Improving search result clustering by integrating semantic information from Wikipedia

Çağatay Çallı

Improving search result clustering by integrating semantic information from Wikipedia

Tezin Türü: Yüksek Lisans

Tezin Yürütüldüğü Kurum: Orta Doğu Teknik Üniversitesi, Fen Bilimleri Enstitüsü, Fen Bilimleri Enstitüsü, Türkiye

Tezin Onay Tarihi: 2010

Öğrenci: Çağatay Çallı

Eş Danışman: GÖKTÜRK ÜÇOLUK, ONUR TOLGA ŞEHİTOĞLU

Açık Arşiv Koleksiyonu: AVESİS Açık Erişim Koleksiyonu

Özet:

Suffix Tree Clustering (STC) is a search result clustering (SRC) algorithm focused on generating overlapping clusters with meaningful labels in linear time. It showed the feasibility of SRC but in time, subsequent studies introduced description-first algorithms that generate better labels and achieve higher precision.
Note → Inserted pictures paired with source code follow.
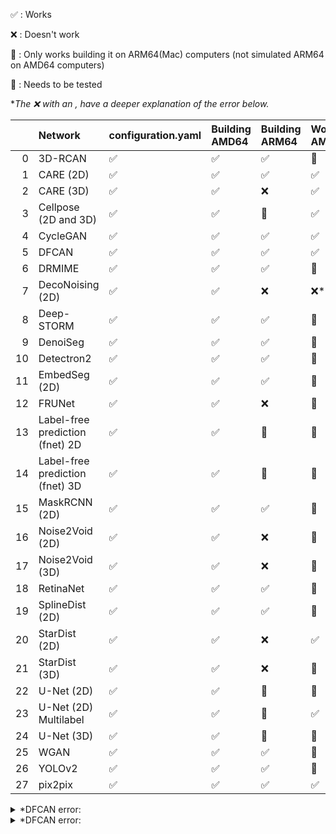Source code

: :white_check_mark: : Works

:x: : Doesn't work

:apple: : Only works building it on ARM64(Mac) computers (not simulated ARM64 on AMD64 computers)

:small_orange_diamond: : Needs to be tested

**The :x: with an *, have a deeper explanation of the error below.**

|    | Network                         | configuration.yaml   | Building AMD64     | Building ARM64     | Working AMD64          | Working GPU            | Working ARM64          |
|---:|:--------------------------------|:---------------------|:-------------------|:-------------------|:-----------------------|:-----------------------|:-----------------------|
|  0 | 3D-RCAN                         | :white_check_mark:   | :white_check_mark: | :white_check_mark: | :small_orange_diamond: | :small_orange_diamond: | :small_orange_diamond: |
|  1 | CARE (2D)                       | :white_check_mark:   | :white_check_mark: | :white_check_mark: | :white_check_mark:     | :white_check_mark:     | :white_check_mark:     |
|  2 | CARE (3D)                       | :white_check_mark:   | :white_check_mark: | :x:                | :white_check_mark:     | :white_check_mark:     | :x:                    |
|  3 | Cellpose (2D and 3D)            | :white_check_mark:   | :white_check_mark: | :apple:            | :white_check_mark:     | :white_check_mark:     | :apple:                |
|  4 | CycleGAN                        | :white_check_mark:   | :white_check_mark: | :white_check_mark: | :white_check_mark:     | :white_check_mark:     | :x:                    |
|  5 | DFCAN                           | :white_check_mark:   | :white_check_mark: | :white_check_mark: | :white_check_mark:     | :x:*                   | :small_orange_diamond: |
|  6 | DRMIME                          | :white_check_mark:   | :white_check_mark: | :white_check_mark: | :small_orange_diamond: | :small_orange_diamond: | :small_orange_diamond: |
|  7 | DecoNoising (2D)                | :white_check_mark:   | :white_check_mark: | :x:                | :x:* 			 | :x:* 		  | :x:* 		   |
|  8 | Deep-STORM                      | :white_check_mark:   | :white_check_mark: | :white_check_mark: | :small_orange_diamond: | :small_orange_diamond: | :white_check_mark:     |
|  9 | DenoiSeg                        | :white_check_mark:   | :white_check_mark: | :white_check_mark: | :small_orange_diamond: | :small_orange_diamond: | :small_orange_diamond: |
| 10 | Detectron2                      | :white_check_mark:   | :white_check_mark: | :white_check_mark: | :small_orange_diamond: | :small_orange_diamond: | :small_orange_diamond: |
| 11 | EmbedSeg (2D)                   | :white_check_mark:   | :white_check_mark: | :white_check_mark: | :small_orange_diamond: | :small_orange_diamond: | :small_orange_diamond: |
| 12 | FRUNet                          | :white_check_mark:   | :white_check_mark: | :x:                | :small_orange_diamond: | :small_orange_diamond: | :small_orange_diamond: |
| 13 | Label-free prediction (fnet) 2D | :white_check_mark:   | :white_check_mark: | :apple:            | :small_orange_diamond: | :small_orange_diamond: | :small_orange_diamond: |
| 14 | Label-free prediction (fnet) 3D | :white_check_mark:   | :white_check_mark: | :apple:            | :small_orange_diamond: | :small_orange_diamond: | :small_orange_diamond: |
| 15 | MaskRCNN (2D)                   | :white_check_mark:   | :white_check_mark: | :white_check_mark: | :small_orange_diamond: | :small_orange_diamond: | :small_orange_diamond: |
| 16 | Noise2Void (2D)                 | :white_check_mark:   | :white_check_mark: | :x:                | :small_orange_diamond: | :small_orange_diamond: | :small_orange_diamond: |
| 17 | Noise2Void (3D)                 | :white_check_mark:   | :white_check_mark: | :x:                | :small_orange_diamond: | :small_orange_diamond: | :small_orange_diamond: |
| 18 | RetinaNet                       | :white_check_mark:   | :white_check_mark: | :white_check_mark: | :small_orange_diamond: | :small_orange_diamond: | :small_orange_diamond: |
| 19 | SplineDist (2D)                 | :white_check_mark:   | :white_check_mark: | :white_check_mark: | :small_orange_diamond: | :small_orange_diamond: | :small_orange_diamond: |
| 20 | StarDist (2D)                   | :white_check_mark:   | :white_check_mark: | :x:                | :white_check_mark:     | :white_check_mark:     | :small_orange_diamond: |
| 21 | StarDist (3D)                   | :white_check_mark:   | :white_check_mark: | :x:                | :small_orange_diamond: | :small_orange_diamond: | :small_orange_diamond: |
| 22 | U-Net (2D)                      | :white_check_mark:   | :white_check_mark: | :apple:            | :small_orange_diamond: | :small_orange_diamond: | :white_check_mark:     |
| 23 | U-Net (2D) Multilabel           | :white_check_mark:   | :white_check_mark: | :apple:            | :white_check_mark:     | :white_check_mark:     | :white_check_mark:     |
| 24 | U-Net (3D)                      | :white_check_mark:   | :white_check_mark: | :apple:            | :small_orange_diamond: | :small_orange_diamond: | :small_orange_diamond: |
| 25 | WGAN                            | :white_check_mark:   | :white_check_mark: | :white_check_mark: | :small_orange_diamond: | :small_orange_diamond: | :small_orange_diamond: |
| 26 | YOLOv2                          | :white_check_mark:   | :white_check_mark: | :white_check_mark: | :small_orange_diamond: | :small_orange_diamond: | :small_orange_diamond: |
| 27 | pix2pix                         | :white_check_mark:   | :white_check_mark: | :white_check_mark: | :white_check_mark:     | :white_check_mark:     | :white_check_mark:     |


<details>
<summary>*DFCAN error:</summary>
	Problems with the GitHub repository pn2v (https://github.com/juglab/pn2v). Due to a change in the code, the **pn2v** folder is now in a **src**, breaking all the imports that are **from pn2v**, even the ones that *deconosing** has.
</details>

<details>
<summary>*DFCAN error:</summary>


```
2023-11-16 16:38:55.990201: I tensorflow/core/common_runtime/executor.cc:1197] [/device:CPU:0] (DEBUG INFO) Executor start aborting (this does not indicate an error and you can ignore this message): INVALID_ARGUMENT: You must feed a value for placeholder tensor 'Placeholder/_0' with dtype int32
	 [[{{node Placeholder/_0}}]]
2023-11-16 16:39:03.166374: I tensorflow/compiler/xla/stream_executor/cuda/cuda_dnn.cc:424] Loaded cuDNN version 8600
2023-11-16 16:39:03.216477: W tensorflow/compiler/xla/stream_executor/gpu/asm_compiler.cc:231] Falling back to the CUDA driver for PTX compilation; ptxas does not support CC 8.9
2023-11-16 16:39:03.216486: W tensorflow/compiler/xla/stream_executor/gpu/asm_compiler.cc:234] Used ptxas at ptxas
2023-11-16 16:39:03.216511: W tensorflow/compiler/xla/stream_executor/gpu/redzone_allocator.cc:317] UNIMPLEMENTED: ptxas ptxas too old. Falling back to the driver to compile.
Relying on driver to perform ptx compilation. 
Modify $PATH to customize ptxas location.
This message will be only logged once.
2023-11-16 16:39:03.271580: E tensorflow/compiler/xla/stream_executor/cuda/cuda_fft.cc:246] Failed to make cuFFT batched plan: 5
2023-11-16 16:39:03.271591: E tensorflow/compiler/xla/stream_executor/cuda/cuda_fft.cc:457] Initialize Params: rank: 2 elem_count: 128 input_embed: 128 input_stride: 1 input_distance: 16384 output_embed: 128 output_stride: 1 output_distance: 16384 batch_count: 512
2023-11-16 16:39:03.271592: E tensorflow/compiler/xla/stream_executor/cuda/cuda_fft.cc:466] Failed to initialize batched cufft plan with customized allocator: Failed to make cuFFT batched plan.
2023-11-16 16:39:03.271604: I tensorflow/core/common_runtime/executor.cc:1197] [/job:localhost/replica:0/task:0/device:GPU:0] (DEBUG INFO) Executor start aborting (this does not indicate an error and you can ignore this message): INTERNAL: Failed to create cuFFT batched plan with scratch allocator
	 [[{{node model/lambda_3/FFT2D}}]]
2023-11-16 16:39:03.271626: I tensorflow/core/common_runtime/executor.cc:1197] [/job:localhost/replica:0/task:0/device:CPU:0] (DEBUG INFO) Executor start aborting (this does not indicate an error and you can ignore this message): INTERNAL: Failed to create cuFFT batched plan with scratch allocator
	 [[{{node model/lambda_3/FFT2D}}]]
	 [[gradient_tape/loss_dfcan/MS-SSIM/Shape_4/_160]]

---------------------------------------------------------------------------
InternalError                             Traceback (most recent call last)
Cell In[11], line 13
      8 start = time.time()
     10 #@markdown ##Start training
     11 
     12 # Start Training
---> 13 history = model.fit(train_generator, validation_data=val_generator,
     14                       validation_steps=validation_steps,
     15                       steps_per_epoch=np.ceil(len(X_train)/batch_size),
     16                       epochs=number_of_epochs, callbacks=[model_checkpoint,lr_schedule])
     18 #model.save(os.path.join(full_model_path, 'last_model.h5'))
     19 model.save_weights(os.path.join(full_model_path, 'weights_last.h5'))

File /usr/local/lib/python3.9/dist-packages/keras/utils/traceback_utils.py:70, in filter_traceback.<locals>.error_handler(*args, **kwargs)
     67     filtered_tb = _process_traceback_frames(e.__traceback__)
     68     # To get the full stack trace, call:
     69     # `tf.debugging.disable_traceback_filtering()`
---> 70     raise e.with_traceback(filtered_tb) from None
     71 finally:
     72     del filtered_tb

File /usr/local/lib/python3.9/dist-packages/tensorflow/python/eager/execute.py:52, in quick_execute(op_name, num_outputs, inputs, attrs, ctx, name)
     50 try:
     51   ctx.ensure_initialized()
---> 52   tensors = pywrap_tfe.TFE_Py_Execute(ctx._handle, device_name, op_name,
     53                                       inputs, attrs, num_outputs)
     54 except core._NotOkStatusException as e:
     55   if name is not None:

InternalError: Graph execution error:

Detected at node 'model/lambda_3/FFT2D' defined at (most recent call last):
    File "/usr/lib/python3.9/runpy.py", line 197, in _run_module_as_main
      return _run_code(code, main_globals, None,
    File "/usr/lib/python3.9/runpy.py", line 87, in _run_code
      exec(code, run_globals)
    File "/usr/local/lib/python3.9/dist-packages/ipykernel_launcher.py", line 17, in <module>
      app.launch_new_instance()
    File "/usr/local/lib/python3.9/dist-packages/traitlets/config/application.py", line 1053, in launch_instance
      app.start()
    File "/usr/local/lib/python3.9/dist-packages/ipykernel/kernelapp.py", line 737, in start
      self.io_loop.start()
    File "/usr/local/lib/python3.9/dist-packages/tornado/platform/asyncio.py", line 195, in start
      self.asyncio_loop.run_forever()
    File "/usr/lib/python3.9/asyncio/base_events.py", line 601, in run_forever
      self._run_once()
    File "/usr/lib/python3.9/asyncio/base_events.py", line 1905, in _run_once
      handle._run()
    File "/usr/lib/python3.9/asyncio/events.py", line 80, in _run
      self._context.run(self._callback, *self._args)
    File "/usr/local/lib/python3.9/dist-packages/ipykernel/kernelbase.py", line 524, in dispatch_queue
      await self.process_one()
    File "/usr/local/lib/python3.9/dist-packages/ipykernel/kernelbase.py", line 513, in process_one
      await dispatch(*args)
    File "/usr/local/lib/python3.9/dist-packages/ipykernel/kernelbase.py", line 418, in dispatch_shell
      await result
    File "/usr/local/lib/python3.9/dist-packages/ipykernel/kernelbase.py", line 758, in execute_request
      reply_content = await reply_content
    File "/usr/local/lib/python3.9/dist-packages/ipykernel/ipkernel.py", line 426, in do_execute
      res = shell.run_cell(
    File "/usr/local/lib/python3.9/dist-packages/ipykernel/zmqshell.py", line 549, in run_cell
      return super().run_cell(*args, **kwargs)
    File "/usr/local/lib/python3.9/dist-packages/IPython/core/interactiveshell.py", line 3046, in run_cell
      result = self._run_cell(
    File "/usr/local/lib/python3.9/dist-packages/IPython/core/interactiveshell.py", line 3101, in _run_cell
      result = runner(coro)
    File "/usr/local/lib/python3.9/dist-packages/IPython/core/async_helpers.py", line 129, in _pseudo_sync_runner
      coro.send(None)
    File "/usr/local/lib/python3.9/dist-packages/IPython/core/interactiveshell.py", line 3306, in run_cell_async
      has_raised = await self.run_ast_nodes(code_ast.body, cell_name,
    File "/usr/local/lib/python3.9/dist-packages/IPython/core/interactiveshell.py", line 3488, in run_ast_nodes
      if await self.run_code(code, result, async_=asy):
    File "/usr/local/lib/python3.9/dist-packages/IPython/core/interactiveshell.py", line 3548, in run_code
      exec(code_obj, self.user_global_ns, self.user_ns)
    File "/tmp/ipykernel_10368/3807974983.py", line 13, in <module>
      history = model.fit(train_generator, validation_data=val_generator,
    File "/usr/local/lib/python3.9/dist-packages/keras/utils/traceback_utils.py", line 65, in error_handler
      return fn(*args, **kwargs)
    File "/usr/local/lib/python3.9/dist-packages/keras/engine/training.py", line 1685, in fit
      tmp_logs = self.train_function(iterator)
    File "/usr/local/lib/python3.9/dist-packages/keras/engine/training.py", line 1284, in train_function
      return step_function(self, iterator)
    File "/usr/local/lib/python3.9/dist-packages/keras/engine/training.py", line 1268, in step_function
      outputs = model.distribute_strategy.run(run_step, args=(data,))
    File "/usr/local/lib/python3.9/dist-packages/keras/engine/training.py", line 1249, in run_step
      outputs = model.train_step(data)
    File "/usr/local/lib/python3.9/dist-packages/keras/engine/training.py", line 1050, in train_step
      y_pred = self(x, training=True)
    File "/usr/local/lib/python3.9/dist-packages/keras/utils/traceback_utils.py", line 65, in error_handler
      return fn(*args, **kwargs)
    File "/usr/local/lib/python3.9/dist-packages/keras/engine/training.py", line 558, in __call__
      return super().__call__(*args, **kwargs)
    File "/usr/local/lib/python3.9/dist-packages/keras/utils/traceback_utils.py", line 65, in error_handler
      return fn(*args, **kwargs)
    File "/usr/local/lib/python3.9/dist-packages/keras/engine/base_layer.py", line 1145, in __call__
      outputs = call_fn(inputs, *args, **kwargs)
    File "/usr/local/lib/python3.9/dist-packages/keras/utils/traceback_utils.py", line 96, in error_handler
      return fn(*args, **kwargs)
    File "/usr/local/lib/python3.9/dist-packages/keras/engine/functional.py", line 512, in call
      return self._run_internal_graph(inputs, training=training, mask=mask)
    File "/usr/local/lib/python3.9/dist-packages/keras/engine/functional.py", line 669, in _run_internal_graph
      outputs = node.layer(*args, **kwargs)
    File "/usr/local/lib/python3.9/dist-packages/keras/utils/traceback_utils.py", line 65, in error_handler
      return fn(*args, **kwargs)
    File "/usr/local/lib/python3.9/dist-packages/keras/engine/base_layer.py", line 1145, in __call__
      outputs = call_fn(inputs, *args, **kwargs)
    File "/usr/local/lib/python3.9/dist-packages/keras/utils/traceback_utils.py", line 96, in error_handler
      return fn(*args, **kwargs)
    File "/usr/local/lib/python3.9/dist-packages/keras/layers/core/lambda_layer.py", line 210, in call
      result = self.function(inputs, **kwargs)
    File "/tmp/ipykernel_10368/382404292.py", line 180, in fft2d
      fft = tf.signal.fft2d(tf.complex(temp, tf.zeros_like(temp)))
Node: 'model/lambda_3/FFT2D'
Detected at node 'model/lambda_3/FFT2D' defined at (most recent call last):
    File "/usr/lib/python3.9/runpy.py", line 197, in _run_module_as_main
      return _run_code(code, main_globals, None,
    File "/usr/lib/python3.9/runpy.py", line 87, in _run_code
      exec(code, run_globals)
    File "/usr/local/lib/python3.9/dist-packages/ipykernel_launcher.py", line 17, in <module>
      app.launch_new_instance()
    File "/usr/local/lib/python3.9/dist-packages/traitlets/config/application.py", line 1053, in launch_instance
      app.start()
    File "/usr/local/lib/python3.9/dist-packages/ipykernel/kernelapp.py", line 737, in start
      self.io_loop.start()
    File "/usr/local/lib/python3.9/dist-packages/tornado/platform/asyncio.py", line 195, in start
      self.asyncio_loop.run_forever()
    File "/usr/lib/python3.9/asyncio/base_events.py", line 601, in run_forever
      self._run_once()
    File "/usr/lib/python3.9/asyncio/base_events.py", line 1905, in _run_once
      handle._run()
    File "/usr/lib/python3.9/asyncio/events.py", line 80, in _run
      self._context.run(self._callback, *self._args)
    File "/usr/local/lib/python3.9/dist-packages/ipykernel/kernelbase.py", line 524, in dispatch_queue
      await self.process_one()
    File "/usr/local/lib/python3.9/dist-packages/ipykernel/kernelbase.py", line 513, in process_one
      await dispatch(*args)
    File "/usr/local/lib/python3.9/dist-packages/ipykernel/kernelbase.py", line 418, in dispatch_shell
      await result
    File "/usr/local/lib/python3.9/dist-packages/ipykernel/kernelbase.py", line 758, in execute_request
      reply_content = await reply_content
    File "/usr/local/lib/python3.9/dist-packages/ipykernel/ipkernel.py", line 426, in do_execute
      res = shell.run_cell(
    File "/usr/local/lib/python3.9/dist-packages/ipykernel/zmqshell.py", line 549, in run_cell
      return super().run_cell(*args, **kwargs)
    File "/usr/local/lib/python3.9/dist-packages/IPython/core/interactiveshell.py", line 3046, in run_cell
      result = self._run_cell(
    File "/usr/local/lib/python3.9/dist-packages/IPython/core/interactiveshell.py", line 3101, in _run_cell
      result = runner(coro)
    File "/usr/local/lib/python3.9/dist-packages/IPython/core/async_helpers.py", line 129, in _pseudo_sync_runner
      coro.send(None)
    File "/usr/local/lib/python3.9/dist-packages/IPython/core/interactiveshell.py", line 3306, in run_cell_async
      has_raised = await self.run_ast_nodes(code_ast.body, cell_name,
    File "/usr/local/lib/python3.9/dist-packages/IPython/core/interactiveshell.py", line 3488, in run_ast_nodes
      if await self.run_code(code, result, async_=asy):
    File "/usr/local/lib/python3.9/dist-packages/IPython/core/interactiveshell.py", line 3548, in run_code
      exec(code_obj, self.user_global_ns, self.user_ns)
    File "/tmp/ipykernel_10368/3807974983.py", line 13, in <module>
      history = model.fit(train_generator, validation_data=val_generator,
    File "/usr/local/lib/python3.9/dist-packages/keras/utils/traceback_utils.py", line 65, in error_handler
      return fn(*args, **kwargs)
    File "/usr/local/lib/python3.9/dist-packages/keras/engine/training.py", line 1685, in fit
      tmp_logs = self.train_function(iterator)
    File "/usr/local/lib/python3.9/dist-packages/keras/engine/training.py", line 1284, in train_function
      return step_function(self, iterator)
    File "/usr/local/lib/python3.9/dist-packages/keras/engine/training.py", line 1268, in step_function
      outputs = model.distribute_strategy.run(run_step, args=(data,))
    File "/usr/local/lib/python3.9/dist-packages/keras/engine/training.py", line 1249, in run_step
      outputs = model.train_step(data)
    File "/usr/local/lib/python3.9/dist-packages/keras/engine/training.py", line 1050, in train_step
      y_pred = self(x, training=True)
    File "/usr/local/lib/python3.9/dist-packages/keras/utils/traceback_utils.py", line 65, in error_handler
      return fn(*args, **kwargs)
    File "/usr/local/lib/python3.9/dist-packages/keras/engine/training.py", line 558, in __call__
      return super().__call__(*args, **kwargs)
    File "/usr/local/lib/python3.9/dist-packages/keras/utils/traceback_utils.py", line 65, in error_handler
      return fn(*args, **kwargs)
    File "/usr/local/lib/python3.9/dist-packages/keras/engine/base_layer.py", line 1145, in __call__
      outputs = call_fn(inputs, *args, **kwargs)
    File "/usr/local/lib/python3.9/dist-packages/keras/utils/traceback_utils.py", line 96, in error_handler
      return fn(*args, **kwargs)
    File "/usr/local/lib/python3.9/dist-packages/keras/engine/functional.py", line 512, in call
      return self._run_internal_graph(inputs, training=training, mask=mask)
    File "/usr/local/lib/python3.9/dist-packages/keras/engine/functional.py", line 669, in _run_internal_graph
      outputs = node.layer(*args, **kwargs)
    File "/usr/local/lib/python3.9/dist-packages/keras/utils/traceback_utils.py", line 65, in error_handler
      return fn(*args, **kwargs)
    File "/usr/local/lib/python3.9/dist-packages/keras/engine/base_layer.py", line 1145, in __call__
      outputs = call_fn(inputs, *args, **kwargs)
    File "/usr/local/lib/python3.9/dist-packages/keras/utils/traceback_utils.py", line 96, in error_handler
      return fn(*args, **kwargs)
    File "/usr/local/lib/python3.9/dist-packages/keras/layers/core/lambda_layer.py", line 210, in call
      result = self.function(inputs, **kwargs)
    File "/tmp/ipykernel_10368/382404292.py", line 180, in fft2d
      fft = tf.signal.fft2d(tf.complex(temp, tf.zeros_like(temp)))
Node: 'model/lambda_3/FFT2D'
2 root error(s) found.
  (0) INTERNAL:  Failed to create cuFFT batched plan with scratch allocator
	 [[{{node model/lambda_3/FFT2D}}]]
	 [[gradient_tape/loss_dfcan/MS-SSIM/Shape_4/_160]]
  (1) INTERNAL:  Failed to create cuFFT batched plan with scratch allocator
	 [[{{node model/lambda_3/FFT2D}}]]
0 successful operations.
0 derived errors ignored. [Op:__inference_train_function_33231]
```

</details>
Still, STC remained as the fastest SRC algorithm and there appeared studies concerned with different problems of STC. In this thesis, semantic relations between cluster labels and documents are exploited to filter out noisy labels and improve merging phase of STC. Wikipedia is used to identify these relations and methods for integrating semantic information to STC are suggested. Semantic features are shown to be effective for SRC task when used together with term frequency vectors. Furthermore, there were no SRC studies on Turkish up to now. In this thesis, a dataset for Turkish is introduced and a number of methods are tested on Turkish.